There were 42 reported decisions in the Planning and Environment List of VCAT in June.

Several matters involved costs claims by one or more parties. As would likely be expected in an environment where the default is that each party bears its own costs, many were unsuccessful. However, and without going into the details of why, substantial costs were awarded in Kingston CC v Landtrak Developments Pty Ltd (Costs) [2024] VCAT 524 and Manningham CC v Alpine Developments Pty Ltd (Costs) [2024] VCAT 570 to the tune of circa. $30k and $53k respectively.

However, the decisions related to costs in Hezhou Investment Pty Ltd v Macedon Ranges SC [2024] VCAT 538 and PB Industrial Estate Pty Ltd v Horsham Rural CC [2024] VCAT 542 were of most interest.

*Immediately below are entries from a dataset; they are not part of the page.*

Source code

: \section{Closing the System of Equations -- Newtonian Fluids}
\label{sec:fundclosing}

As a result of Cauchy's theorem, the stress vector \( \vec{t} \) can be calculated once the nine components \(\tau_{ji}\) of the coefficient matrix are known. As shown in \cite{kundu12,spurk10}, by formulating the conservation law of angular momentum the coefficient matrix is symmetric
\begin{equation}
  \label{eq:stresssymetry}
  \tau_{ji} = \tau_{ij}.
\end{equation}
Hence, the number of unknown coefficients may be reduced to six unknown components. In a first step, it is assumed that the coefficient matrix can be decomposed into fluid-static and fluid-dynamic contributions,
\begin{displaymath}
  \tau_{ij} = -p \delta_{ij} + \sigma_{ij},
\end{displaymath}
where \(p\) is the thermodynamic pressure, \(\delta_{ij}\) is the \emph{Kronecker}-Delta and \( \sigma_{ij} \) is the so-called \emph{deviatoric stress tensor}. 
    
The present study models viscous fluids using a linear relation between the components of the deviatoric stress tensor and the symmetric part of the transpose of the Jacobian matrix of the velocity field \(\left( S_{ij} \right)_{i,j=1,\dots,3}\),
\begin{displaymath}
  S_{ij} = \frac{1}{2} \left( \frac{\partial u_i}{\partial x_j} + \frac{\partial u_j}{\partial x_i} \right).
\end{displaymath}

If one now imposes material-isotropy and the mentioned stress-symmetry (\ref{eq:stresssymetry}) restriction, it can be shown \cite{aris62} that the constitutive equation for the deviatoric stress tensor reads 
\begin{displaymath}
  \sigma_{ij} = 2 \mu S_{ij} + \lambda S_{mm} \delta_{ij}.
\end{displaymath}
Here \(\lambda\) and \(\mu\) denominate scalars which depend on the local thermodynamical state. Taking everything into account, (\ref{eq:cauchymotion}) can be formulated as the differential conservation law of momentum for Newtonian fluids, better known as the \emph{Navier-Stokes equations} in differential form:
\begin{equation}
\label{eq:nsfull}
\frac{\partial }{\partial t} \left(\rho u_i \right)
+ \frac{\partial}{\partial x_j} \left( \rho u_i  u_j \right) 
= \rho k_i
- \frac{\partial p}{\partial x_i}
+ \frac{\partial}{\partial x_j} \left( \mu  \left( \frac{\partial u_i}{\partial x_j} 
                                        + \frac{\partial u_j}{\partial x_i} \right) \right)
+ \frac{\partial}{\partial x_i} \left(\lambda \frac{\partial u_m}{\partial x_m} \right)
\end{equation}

In Herzhou Investment Council refused a residential development application with the permit applicant subsequently circulating amended plans and expert landscape evidence. At the Hearing it became apparent that the Council had prepared and made its submissions on the original application material and had not considered the amended plans or evidence. Having considered this ‘on the run’ the Council advised it was satisfied that some of its grounds of refusal had been addressed including in relation to landscaping. The permit applicant sought costs against the Council for the calling of landscape evidence on the basis that had Council considered the amended landscape plan when it was circulated it would have confirmed its acceptance and there would have been no need to call landscape evidence.

Council opposed a costs order arguing among other matters, the three Council officers involved in the application had all left the Council, the initial invoice was dated prior to Council being required to respond to the amended plans, and it was the appearing Council officers first time before VCAT and their general lack of familiarity with PNPE9.

In declining to award costs, the Tribunal stated:

52.       Whilst it is regrettable that the planning officer involved in the application was not aware of the amended plans circulated in accordance with the Tribunal’s practice note, even if Council’s advocate had been aware of the amended plans, a party, including a responsible authority, is not required to amend their grounds as a consequence of the circulation of amended plans or following the circulation of expert witness statements, although it is common practice for a responsible authority to do so as soon as their position changes in a matter…

53.       When the Council officer became aware of the amended plans and expert witness statement at the commencement of the hearing, Council’s advocate made appropriate concessions with respect to their grounds in a timely manner and did not seek an adjournment of the proceedings. Instead, she chose to “press on” in difficult circumstances. This ensured an efficient and expeditious hearing and thus, the hearing was not adjourned.

54.       The provisions of the planning scheme, including DDO17 specifically requires consideration of landscaping, and it was reasonable for the applicant to engage an expert on landscaping for the hearing to assist the Tribunal in determining this matter. My findings on the merits of the application have clearly relied on the evidence of Mr Atkinson in forming a conclusion that the proposed landscaping is an acceptable response to the provisions of the scheme and the neighbourhood character of the area. As such the calling of evidence in this case was not a waste time nor was the evidence ‘thrown away’. As stated in Council’s costs submission to the Tribunal:

The reality is that sometimes experts are called to ensure the Tribunal has comfort to direct the grant of a permit, rather than just to persuade the Council. There are countless examples of the Tribunal refusing to grant a permit, even in circumstances where the Responsible Authority supports the grant of a permit.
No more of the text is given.